- **Problem to solve**: In the entries below, identify every line with the string "graphite" and copy it.

- **Entries shown**:
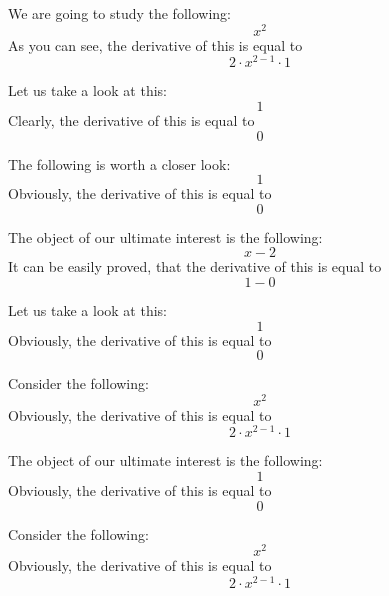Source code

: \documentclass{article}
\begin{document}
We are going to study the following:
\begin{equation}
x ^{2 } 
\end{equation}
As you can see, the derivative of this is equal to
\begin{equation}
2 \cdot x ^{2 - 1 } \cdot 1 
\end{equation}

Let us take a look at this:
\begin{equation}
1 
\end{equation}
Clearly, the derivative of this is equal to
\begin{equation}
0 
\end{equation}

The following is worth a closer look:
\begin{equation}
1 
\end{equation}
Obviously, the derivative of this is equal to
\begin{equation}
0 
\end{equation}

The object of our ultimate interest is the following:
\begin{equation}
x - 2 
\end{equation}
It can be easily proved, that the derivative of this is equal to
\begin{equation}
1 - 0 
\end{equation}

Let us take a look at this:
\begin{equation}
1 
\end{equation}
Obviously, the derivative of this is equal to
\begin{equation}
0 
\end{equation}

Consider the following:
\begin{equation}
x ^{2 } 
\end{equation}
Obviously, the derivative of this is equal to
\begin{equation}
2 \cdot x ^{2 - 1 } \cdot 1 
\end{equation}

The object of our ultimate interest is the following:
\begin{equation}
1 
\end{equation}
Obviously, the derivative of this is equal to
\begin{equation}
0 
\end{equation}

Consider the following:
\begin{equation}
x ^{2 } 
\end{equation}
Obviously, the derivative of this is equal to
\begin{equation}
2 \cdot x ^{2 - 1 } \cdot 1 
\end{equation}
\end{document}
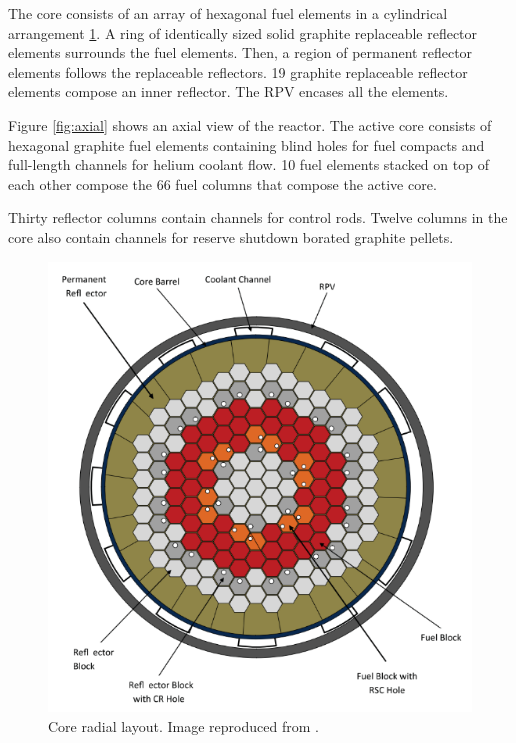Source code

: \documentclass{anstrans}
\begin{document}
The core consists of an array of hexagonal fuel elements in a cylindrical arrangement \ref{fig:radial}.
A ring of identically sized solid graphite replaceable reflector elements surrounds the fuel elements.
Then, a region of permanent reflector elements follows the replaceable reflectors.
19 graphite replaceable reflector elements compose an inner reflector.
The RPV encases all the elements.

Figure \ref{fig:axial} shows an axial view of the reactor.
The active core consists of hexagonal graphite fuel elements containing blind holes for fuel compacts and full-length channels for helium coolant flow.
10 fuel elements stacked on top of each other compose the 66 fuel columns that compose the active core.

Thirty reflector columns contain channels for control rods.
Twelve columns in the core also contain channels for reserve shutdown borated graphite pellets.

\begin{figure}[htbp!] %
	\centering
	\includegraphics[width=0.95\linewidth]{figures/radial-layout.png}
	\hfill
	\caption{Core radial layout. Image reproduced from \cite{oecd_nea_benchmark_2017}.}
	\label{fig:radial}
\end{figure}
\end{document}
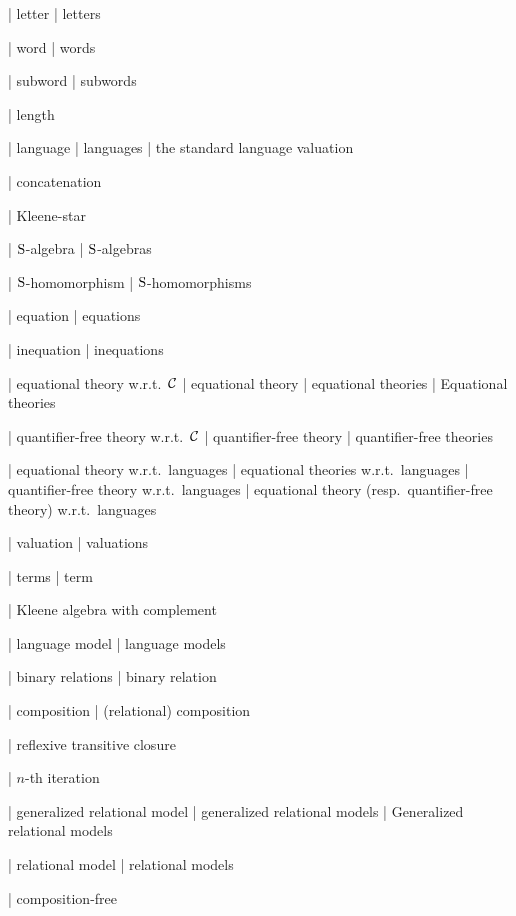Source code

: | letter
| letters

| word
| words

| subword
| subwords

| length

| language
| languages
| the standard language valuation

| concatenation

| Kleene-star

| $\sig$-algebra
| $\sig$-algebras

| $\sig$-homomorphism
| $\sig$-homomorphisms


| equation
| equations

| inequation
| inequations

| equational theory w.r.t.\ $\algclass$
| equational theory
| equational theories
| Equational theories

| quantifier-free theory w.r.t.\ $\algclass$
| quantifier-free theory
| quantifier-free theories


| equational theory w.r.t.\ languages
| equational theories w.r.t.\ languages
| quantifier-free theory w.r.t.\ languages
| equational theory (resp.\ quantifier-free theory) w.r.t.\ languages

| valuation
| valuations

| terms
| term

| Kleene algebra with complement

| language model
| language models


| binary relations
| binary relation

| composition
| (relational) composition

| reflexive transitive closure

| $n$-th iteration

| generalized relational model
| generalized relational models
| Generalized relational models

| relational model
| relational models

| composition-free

- **Exercise result**:
A ring of identically sized solid graphite replaceable reflector elements surrounds the fuel elements.
19 graphite replaceable reflector elements compose an inner reflector.
The active core consists of hexagonal graphite fuel elements containing blind holes for fuel compacts and full-length channels for helium coolant flow.
Twelve columns in the core also contain channels for reserve shutdown borated graphite pellets.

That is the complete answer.